If your company is closing down and you have stock you still need to get rid of, a fire sale is often the best option for you to take. It is key that you remember when you are closing down your business to actually take enough off of your items that customers feel inclined to buy a lot of your stock. Slash your sales by upwards of 40% or even as high as 70% if you really need to move it on during your closing down sale event.
Remember that you aren’t looking to make huge profits here rather you are simply trying to cut your losses in the best possible way.
The Boohoo takeover
If you visit the Debenhams website right now, you’ll see that they are currently hosting a huge sales event in order to ship some products and services they need to get rid of. The other thing you’ll likely notice is that the vast majority of the products that are listed are Boohoo branded items, as they are taking over proceedings after purchasing the Debenhams brand and website for an estimated £55 million.

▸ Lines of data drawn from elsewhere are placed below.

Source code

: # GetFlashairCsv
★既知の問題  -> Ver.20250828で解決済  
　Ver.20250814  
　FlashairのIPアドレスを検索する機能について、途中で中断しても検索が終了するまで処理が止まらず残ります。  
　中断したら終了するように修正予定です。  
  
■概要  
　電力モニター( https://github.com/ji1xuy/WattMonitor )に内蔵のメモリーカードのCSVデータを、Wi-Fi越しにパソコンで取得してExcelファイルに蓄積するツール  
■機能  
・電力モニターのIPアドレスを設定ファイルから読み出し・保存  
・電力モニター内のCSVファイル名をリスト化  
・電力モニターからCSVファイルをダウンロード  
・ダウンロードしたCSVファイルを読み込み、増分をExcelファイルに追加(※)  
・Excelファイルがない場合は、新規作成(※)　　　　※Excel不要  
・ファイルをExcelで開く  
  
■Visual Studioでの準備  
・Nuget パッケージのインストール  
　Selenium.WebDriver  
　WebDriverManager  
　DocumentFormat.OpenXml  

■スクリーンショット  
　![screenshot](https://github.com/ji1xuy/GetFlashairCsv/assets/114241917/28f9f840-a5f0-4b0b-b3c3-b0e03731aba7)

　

The BBC reported on the purchase and said, “Fashion retailer Boohoo has bought the Debenhams brand and website for £55m. However, it will not take on any of the firm’s remaining 118 High Street stores or its workforce. Boohoo said it was a “transformational deal” and a “huge step”. But the deal means that up to 12,000 jobs at the department store chain are set to go. The 242-year-old Debenhams chain is already in the process of closing down, after administrators failed to secure a rescue deal for the business”.
Hold the fire sale three – four weeks before your full closure
You will need to give yourself the right amount of time, so that you can actually utilise your final sales and maximise the amount of inventory that you shift out the door. If you rush your closing sales events and only give them a week or a few days to breath, customer awareness levels will not be high enough and your profit margins will suffer as a direct result of it.
Make sure you have a healthy amount of time for people to become aware of what you are doing and then secondly act upon it; they need the time to get down to your premises and purchase your heavily discounted goods, so please be sure to actually give them that required time.
Bundle your items together
When you are having a sale to ship your last remaining items to the hands of paying customers, why not bundle things together that are proving difficult to get rid of? By doing this you are giving yourself a greater chance of shifting more inventory than you ever thought you’d have been able to.
Even if it works out as a bigger loss than selling everything off individually, only you will know what the chances of everything single product being purchased would have been. If you are currently sensing that once your business’ doors have closed for good that you’ll still have a lot of stock left to ship, get bundling things together asap and sell as much as you can.
Forget about your profit levels for a moment and literally only focus on the amount of items you can get away from your business in a short space of time (under a month).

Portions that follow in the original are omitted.